**Instructions to follow**
Each line of the entries below that includes "contents" belongs in your answer.

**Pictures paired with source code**
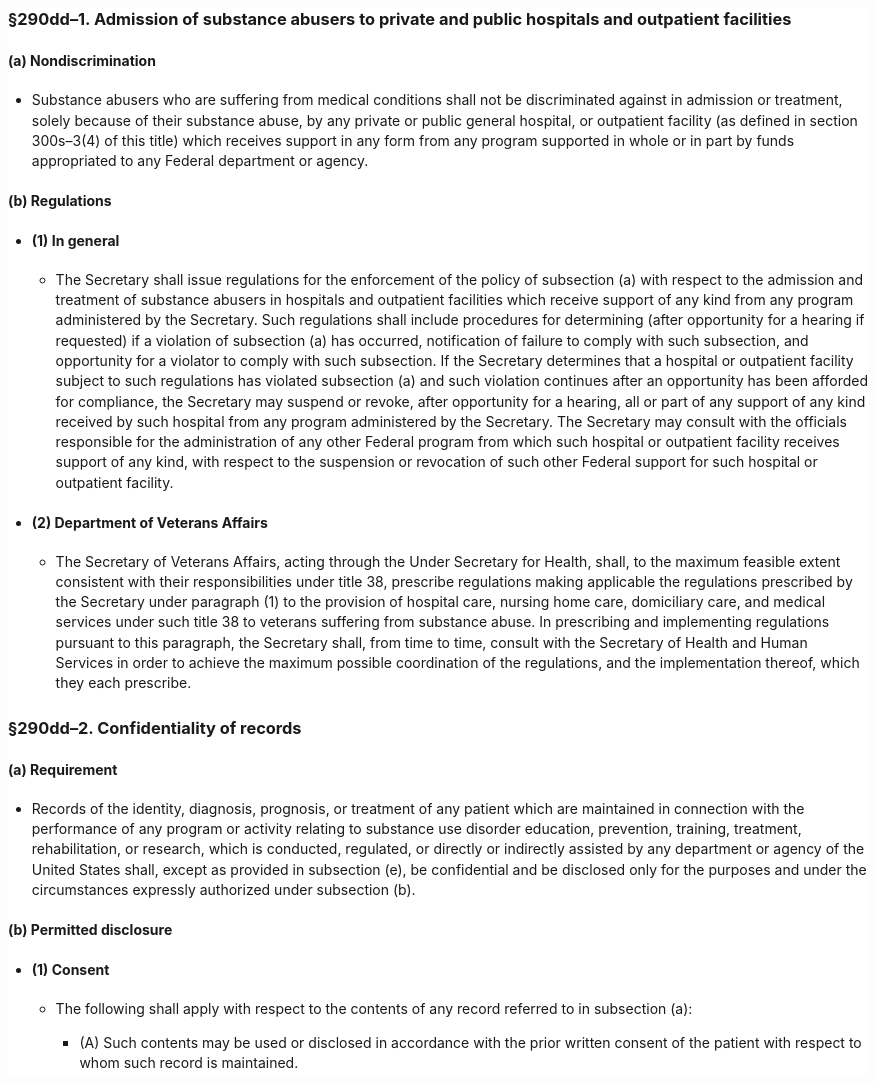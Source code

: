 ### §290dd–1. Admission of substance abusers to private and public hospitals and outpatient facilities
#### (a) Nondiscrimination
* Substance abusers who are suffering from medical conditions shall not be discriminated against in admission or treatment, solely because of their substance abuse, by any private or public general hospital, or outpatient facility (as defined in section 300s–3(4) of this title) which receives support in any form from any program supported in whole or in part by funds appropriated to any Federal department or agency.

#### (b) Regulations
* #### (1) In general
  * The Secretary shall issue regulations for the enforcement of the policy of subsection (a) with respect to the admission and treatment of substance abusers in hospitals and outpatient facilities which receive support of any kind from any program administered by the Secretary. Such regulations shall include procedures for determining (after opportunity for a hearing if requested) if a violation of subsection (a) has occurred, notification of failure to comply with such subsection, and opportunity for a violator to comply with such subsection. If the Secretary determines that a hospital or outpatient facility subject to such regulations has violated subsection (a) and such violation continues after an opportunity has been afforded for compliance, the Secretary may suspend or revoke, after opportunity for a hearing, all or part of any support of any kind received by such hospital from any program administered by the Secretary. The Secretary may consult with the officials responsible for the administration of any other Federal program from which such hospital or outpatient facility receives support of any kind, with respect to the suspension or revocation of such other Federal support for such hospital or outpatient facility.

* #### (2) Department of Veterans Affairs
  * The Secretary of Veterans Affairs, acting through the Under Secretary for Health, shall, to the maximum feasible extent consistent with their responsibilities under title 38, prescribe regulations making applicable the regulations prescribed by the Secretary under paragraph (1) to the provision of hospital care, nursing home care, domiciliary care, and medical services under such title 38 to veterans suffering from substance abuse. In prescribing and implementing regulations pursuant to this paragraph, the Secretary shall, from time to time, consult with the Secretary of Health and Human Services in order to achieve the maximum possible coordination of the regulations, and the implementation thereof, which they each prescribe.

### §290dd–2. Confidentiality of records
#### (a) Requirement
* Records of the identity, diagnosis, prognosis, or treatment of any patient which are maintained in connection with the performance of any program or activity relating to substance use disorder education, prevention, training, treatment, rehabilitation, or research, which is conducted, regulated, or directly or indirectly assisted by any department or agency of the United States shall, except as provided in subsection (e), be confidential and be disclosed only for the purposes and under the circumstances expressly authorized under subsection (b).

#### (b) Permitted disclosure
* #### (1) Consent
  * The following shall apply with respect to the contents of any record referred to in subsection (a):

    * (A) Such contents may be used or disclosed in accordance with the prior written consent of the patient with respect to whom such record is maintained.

**Written reply**
  * The following shall apply with respect to the contents of any record referred to in subsection (a):
    * (A) Such contents may be used or disclosed in accordance with the prior written consent of the patient with respect to whom such record is maintained.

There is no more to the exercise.